The code accesses a file called colab4 which has my drive access token, you may replicate this on your side or just ignore this altogether and download files manually.  

In [None]:
!lscpu
!nvidia-smi
!free -g

In [None]:
!curl https://rclone.org/install.sh | bash 2> null 1>null

In [None]:
import os
os.environ["TOKENIZERS_PARALLELISM"] = "false"
os.environ["WANDB_DISABLED"] = "true"

In [None]:
!rclone

## Clone repo and prepare the datasets

In [None]:
repo_url = f"https://github.com/mohammed-elkomy/TCE-QQA2023-TASK-B"
!git clone $repo_url
%cd TCE-QQA2023-TASK-B
!pip install -r requirements.txt

### Download and create datasets

In [None]:
!git pull

!python data_scripts/download_datasets.py
!python data_scripts/generate/generate_faithful_splits.py
!python data_scripts/generate/qrcd_merge_train_dev.py

In [None]:
!md5sum data/* | sort -k 2

##### Download pretrained models
Download those files from drive or huggingface
1. araelectra-base-discriminator-2703-arabic_tydiqa
2. bert-base-arabertv02-440-arabic_tydiqa
3. bert-base-arabic-camelbert-ca-78123-arabic_tydiqa

## Fine-tuning

Make sure to use colab for this notebook in order to see the interactive form of experiments.

* We have 6 different models to choose from listed below.
* Set the number of models to train, we train 20 models to get average performance.
* choose the experiment mode

    1.  QQA23_TaskB_qrcd_v1.2 ➡ normal training with official training data and validation with official validation data.  
    2. my-faithful-processed ➡ combines training and validation data to create faithful splits to address leakage (check the paper for more).
    3.   QQA23_TaskB_qrcd_v1.2_merged ➡ combining training and validation for training and perform inference using hidden split (done for testing phase).

* loss type: is the way of training
    1. first ➡ only use the first answer for multi-answer questions.
    2. MAL ➡ the model trained to jointly optimize on **all** answers for multi-answer samples

---

**Once the training is made you will find a dump file saved!**

something like: bert-base-arabertv02-fine-tuned-2e-05-first-827-QQA23_TaskB_qrcd_v1.2_train.zip
This is a bert-base-arabertv02 fine-tuned model with:
1. learning rate of 2e-05.
2. first learning method.
3. A random starting seed of 827.
4. QQA23_TaskB_qrcd_v1.2_train training data is used

This dump file contains all summary results and model predictions for each sample.
You can look at the **analysis** directory of the repo for more details.




In [None]:
import os
from random import choice
import glob

model_name = "aubmindlab/araelectra-base-discriminator"  # @param ["bert-base-arabic-camelbert-ca-78123-arabic_tydiqa", "araelectra-base-discriminator-2703-arabic_tydiqa", "bert-base-arabertv02-440-arabic_tydiqa","------", "aubmindlab/bert-base-arabertv02", "CAMeL-Lab/bert-base-arabic-camelbert-ca", "aubmindlab/araelectra-base-discriminator" ]

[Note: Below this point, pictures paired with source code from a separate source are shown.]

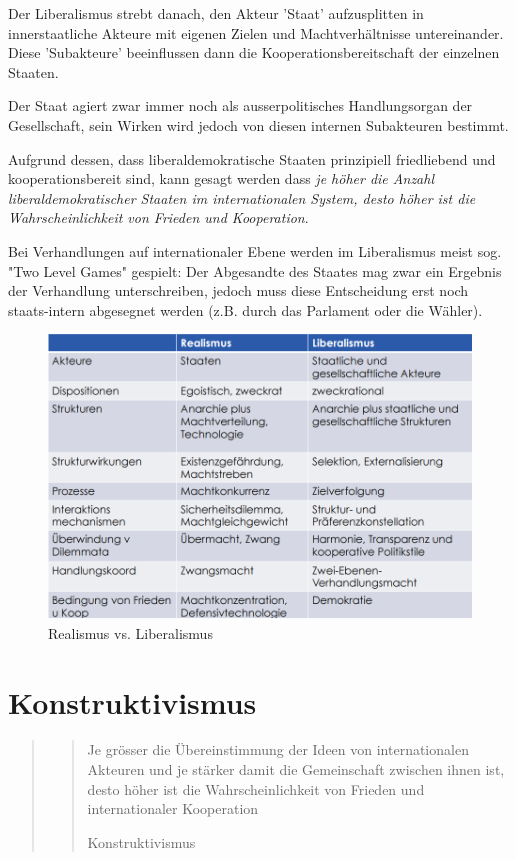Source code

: \documentclass[a4paper, 11pt]{article}
\begin{document}
\noindent Der Liberalismus strebt danach, den Akteur 'Staat' aufzusplitten in innerstaatliche Akteure mit eigenen Zielen und Machtverhältnisse untereinander. Diese 'Subakteure' beeinflussen dann die Kooperationsbereitschaft der einzelnen Staaten. 

Der Staat agiert zwar immer noch als ausserpolitisches Handlungsorgan der Gesellschaft, sein Wirken wird jedoch von diesen internen Subakteuren bestimmt.

Aufgrund dessen, dass liberaldemokratische Staaten prinzipiell friedliebend und kooperationsbereit sind, kann gesagt werden dass \textit{je höher die Anzahl liberaldemokratischer Staaten im internationalen System, desto höher ist die Wahrscheinlichkeit von Frieden und Kooperation}.

\vspace{10px}

\noindent Bei Verhandlungen auf internationaler Ebene werden im Liberalismus meist sog. "Two Level Games" gespielt: Der Abgesandte des Staates mag zwar ein Ergebnis der Verhandlung unterschreiben, jedoch muss diese Entscheidung erst noch staats-intern abgesegnet werden (z.B. durch das Parlament oder die Wähler).

\begin{figure}[htb]
	\centering
	\includegraphics[keepaspectratio=true,height=20\baselineskip]{RealismusVsLiberalismus.png}
	\caption{Realismus vs. Liberalismus}
	\label{fig:realismusvsliberalismus}
\end{figure}

\section{Konstruktivismus}
\begin{quote}
	\blockquote[Konstruktivismus]{Je grösser die Übereinstimmung der Ideen von internationalen Akteuren und je stärker damit die Gemeinschaft zwischen ihnen ist, desto höher ist die Wahrscheinlichkeit von Frieden und internationaler Kooperation}
\end{quote}
\end{document}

num_models = 19 # @param {type:"integer"}

experiment_mode = "my-faithful-processed"  # @param ["QQA23_TaskB_qrcd_v1.2", "QQA23_TaskB_qrcd_v1.2_merged", "my-faithful-processed"]
loss_type = "MAL"  # @param ['first', 'MAL']

lr = "2e-5"  # @param ["2e-5","1e-5","5e-6","1e-6"]

pairwise_decoder = True # insensitive parameter (linear vs all-pairs decoding)

for idx in range(num_models):
    out_file = f"{idx}-out.txt"
    err_file = f"{idx}-err.txt"
    if experiment_mode == "my-faithful-processed":
        train_file = choice(glob.glob("data/my-faithful-processed*_train*"))
        train_file = os.path.split(train_file)[-1]
        validation_file = train_file.replace("_train","_dev")
    elif experiment_mode == "QQA23_TaskB_qrcd_v1.2_merged":
        train_file = "QQA23_TaskB_qrcd_v1.2_merged_preprocessed.jsonl"
        validation_file = None
    elif experiment_mode == "QQA23_TaskB_qrcd_v1.2":
        train_file = experiment_mode+ "_train_preprocessed.jsonl"
        validation_file = experiment_mode+ "_dev_preprocessed.jsonl"
    else:
        train_file = experiment_mode+ "_train.jsonl"
        validation_file = experiment_mode+ "_dev.jsonl"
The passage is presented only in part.